Well, we gathered from communication with Matt Meselson that it was a matter of weeks that they would produce their results. We knew they didn't… they hadn't done the sort of experiments that we had done, because what we had decided to go for was a really definitive one which would demonstrate that new RNA was added to old ribosomes. And their experiments involved in showing there was an RNA fraction that was on ribosomes. They did this by a sucrose gradient technique. As it happened our paper sat around for a few months, because I think… and… but it doesn't matter. As far as we're concerned, it was I think the experiment had its own intrinsic value, and in fact what to me, you know, was not reproduced by the Watson was in fact the… the logical depth of our argument.

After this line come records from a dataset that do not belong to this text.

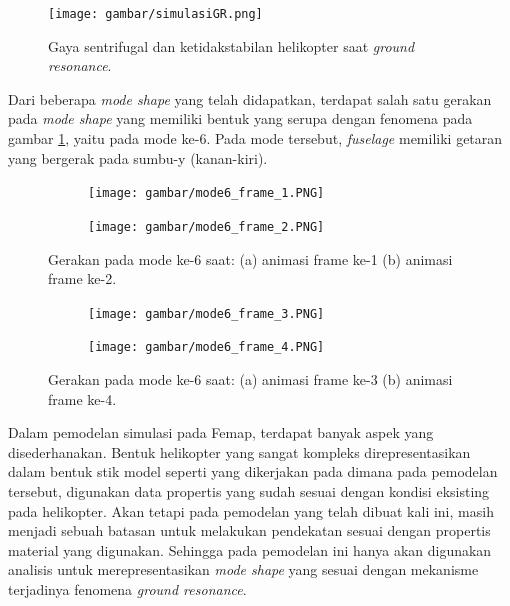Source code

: \begin{figure}[H]
	\centering
	\texttt{[image: gambar/simulasiGR.png]}
	\caption{Gaya sentrifugal dan ketidakstabilan helikopter saat \textit{ground resonance}.}
	\label{fig:simulasiGR}
\end{figure}

Dari beberapa \textit{mode shape} yang telah didapatkan, terdapat salah satu gerakan pada \textit{mode shape} yang memiliki bentuk yang serupa dengan fenomena pada gambar \ref{fig:simulasiGR}, yaitu pada mode ke-6. Pada mode tersebut, \textit{fuselage} memiliki getaran yang bergerak pada sumbu-y (kanan-kiri).

\begin{figure}[H]
	\begin{subfigure}{0.49\textwidth}
		\centering
		\texttt{[image: gambar/mode6\_frame\_1.PNG]}
		\caption{}
		\label{fig:mode6_frame_1}
	\end{subfigure}
	\centering
	\begin{subfigure}{0.49\textwidth}
		\centering
		\texttt{[image: gambar/mode6\_frame\_2.PNG]}
		\caption{}
		\label{fig:mode6_frame_2}
	\end{subfigure}
	\caption{Gerakan pada mode ke-6 saat: (a) animasi frame ke-1 (b) animasi frame ke-2.}
\end{figure}

\begin{figure}[H]
	\begin{subfigure}{0.49\textwidth}
		\centering
		\texttt{[image: gambar/mode6\_frame\_3.PNG]}
		\caption{}
		\label{fig:mode6_frame_3}
	\end{subfigure}
	\centering
	\begin{subfigure}{0.49\textwidth}
		\centering
		\texttt{[image: gambar/mode6\_frame\_4.PNG]}
		\caption{}
		\label{fig:mode6_frame_4}
	\end{subfigure}
	\caption{Gerakan pada mode ke-6 saat: (a) animasi frame ke-3 (b) animasi frame ke-4.}
\end{figure}

Dalam pemodelan simulasi pada Femap, terdapat banyak aspek yang disederhanakan. Bentuk helikopter yang sangat kompleks direpresentasikan dalam bentuk stik model seperti yang dikerjakan pada \cite{Grzegorz2016THESP} dimana pada pemodelan tersebut, digunakan data propertis yang sudah sesuai dengan kondisi eksisting pada helikopter. Akan tetapi pada pemodelan yang telah dibuat kali ini, masih menjadi sebuah batasan untuk melakukan pendekatan sesuai dengan propertis material yang digunakan. Sehingga pada pemodelan ini hanya akan digunakan analisis untuk merepresentasikan \textit{mode shape} yang sesuai dengan mekanisme terjadinya fenomena \textit{ground resonance}.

And now that seems ridiculous that we would try to exclude, you know, other models. And in fact, as I recall, you know, this kind of style of saying, 'We propose three models', you know, and this I… later on in… in life, someone got up at a meeting and said, 'I wish to propose two models: model A and model B'. And he said… 'Well,' he said, 'either model A is right or model B is right.' And I said, 'You've forgotten there's a third alternative'. He said, 'What's that?' I said, 'Both could be wrong', you see. So we thought we had done the exhaustive enumeration of the current possibilities. But of course that experiment came at the right time.
[Q] Was it accepted at once?
Oh, yes. I know that Arthur Kornberg did not like to accept it. Soon after giving this… doing this work at Cal Tech, I went up to Stanford to give a lecture and I received a long lecture, a fatherly lecture, from Arthur Kornberg – which irritated me, I have to say – telling me I didn't understand intermediary metabolism. And I can remember being quite annoyed and giving him, you know, the kind of child's four year old explanation, or the explanation for four year olds of the difference between the apparent and the true base composition which does not depend on pools. You see, most biochemists said, 'Well, this could be affected by the pool size and the labelling of it by the tracer'. But you can show that it isn't. The only thing that can affect it is if it isn't random. And that's an assumption which we said, but pool size doesn't matter at all, so… However, it did take a lot of time to jar people out of this, and also to jar them out of the idea that you could actually do an experiment like this and take it as evidence. You know, you could actually say, 'Look, these are old ribosomes', and… and get people to accept the… the actual style of the experiment. See, that's another… it's very popular these days to have an experiment done in a certain style and then every paper has to be written in that style and you aren't allowed to publish a paper until you've fulfilled this. So there was a time that unless you had a sucrose gradient of something, you couldn't publish a paper. There was another time that you had to show a heteroduplex in an electron microscope and if you didn't have this… you know, I thought one day that I would make one of these things out of rope on a beach and just photograph it and just say, 'I've done the heteroduplex – there it is'. But I find that this is… this is the thing. So nobody had ever done a paper which involved, you know, isotope 13C and 15N in this form. And I think at those days that… that got into Nature and specified what it was.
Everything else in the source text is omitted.